- _EXERCISE DESCRIPTION_:
Some lines below hold "crowbar". Pick them out and copy them.

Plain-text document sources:
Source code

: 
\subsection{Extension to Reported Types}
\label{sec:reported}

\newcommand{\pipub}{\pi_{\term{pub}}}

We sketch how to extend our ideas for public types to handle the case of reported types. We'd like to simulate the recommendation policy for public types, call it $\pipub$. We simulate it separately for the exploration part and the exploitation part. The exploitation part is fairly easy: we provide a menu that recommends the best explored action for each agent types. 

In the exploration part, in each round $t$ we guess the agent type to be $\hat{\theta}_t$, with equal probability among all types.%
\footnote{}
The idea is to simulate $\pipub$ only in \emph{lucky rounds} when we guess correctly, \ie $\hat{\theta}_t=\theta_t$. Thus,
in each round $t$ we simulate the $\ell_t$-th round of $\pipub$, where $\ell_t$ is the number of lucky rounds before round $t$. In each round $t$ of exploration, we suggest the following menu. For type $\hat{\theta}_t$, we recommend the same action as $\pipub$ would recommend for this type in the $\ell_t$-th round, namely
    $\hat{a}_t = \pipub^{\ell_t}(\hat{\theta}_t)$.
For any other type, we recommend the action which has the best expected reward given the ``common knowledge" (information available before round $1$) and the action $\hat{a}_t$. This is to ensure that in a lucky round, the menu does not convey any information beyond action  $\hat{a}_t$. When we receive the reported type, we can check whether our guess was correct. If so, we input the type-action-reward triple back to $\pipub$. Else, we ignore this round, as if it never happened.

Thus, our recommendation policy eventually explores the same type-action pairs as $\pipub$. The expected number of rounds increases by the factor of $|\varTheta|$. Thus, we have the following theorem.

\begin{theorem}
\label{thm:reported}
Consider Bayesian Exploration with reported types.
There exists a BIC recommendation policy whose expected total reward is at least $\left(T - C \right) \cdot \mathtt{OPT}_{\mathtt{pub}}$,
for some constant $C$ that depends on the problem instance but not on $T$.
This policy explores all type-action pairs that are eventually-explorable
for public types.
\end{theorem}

--

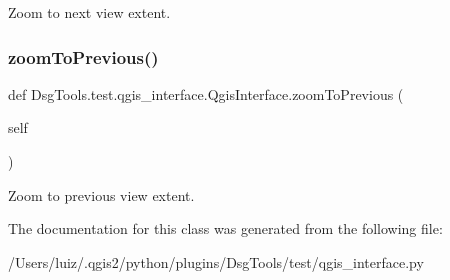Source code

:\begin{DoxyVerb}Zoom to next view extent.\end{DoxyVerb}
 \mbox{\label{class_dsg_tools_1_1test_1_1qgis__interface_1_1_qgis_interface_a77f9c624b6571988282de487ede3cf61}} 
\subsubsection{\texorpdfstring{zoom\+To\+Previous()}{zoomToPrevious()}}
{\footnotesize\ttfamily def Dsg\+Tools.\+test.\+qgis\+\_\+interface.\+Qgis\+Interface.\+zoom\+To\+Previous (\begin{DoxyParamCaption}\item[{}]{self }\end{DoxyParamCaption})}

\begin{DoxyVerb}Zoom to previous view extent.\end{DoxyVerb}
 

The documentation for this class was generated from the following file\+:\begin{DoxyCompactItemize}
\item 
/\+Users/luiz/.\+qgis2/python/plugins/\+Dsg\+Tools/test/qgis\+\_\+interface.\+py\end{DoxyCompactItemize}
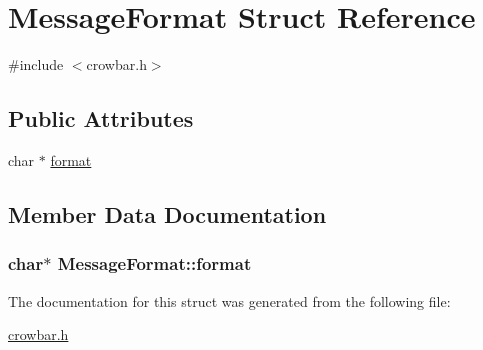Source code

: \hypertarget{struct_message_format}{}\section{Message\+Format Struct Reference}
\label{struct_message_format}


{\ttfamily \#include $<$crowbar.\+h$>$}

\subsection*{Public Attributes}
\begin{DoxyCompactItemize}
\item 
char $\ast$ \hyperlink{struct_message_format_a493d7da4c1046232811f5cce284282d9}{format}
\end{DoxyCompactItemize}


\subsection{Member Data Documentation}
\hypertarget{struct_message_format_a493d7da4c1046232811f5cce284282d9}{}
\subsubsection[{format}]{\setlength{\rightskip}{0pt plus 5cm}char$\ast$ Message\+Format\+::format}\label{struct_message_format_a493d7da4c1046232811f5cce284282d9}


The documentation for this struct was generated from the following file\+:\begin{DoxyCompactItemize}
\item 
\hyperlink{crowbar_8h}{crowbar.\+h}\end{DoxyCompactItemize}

- _WRITTEN ANSWER_:
{\ttfamily \#include $<$crowbar.\+h$>$}
\hyperlink{crowbar_8h}{crowbar.\+h}\end{DoxyCompactItemize}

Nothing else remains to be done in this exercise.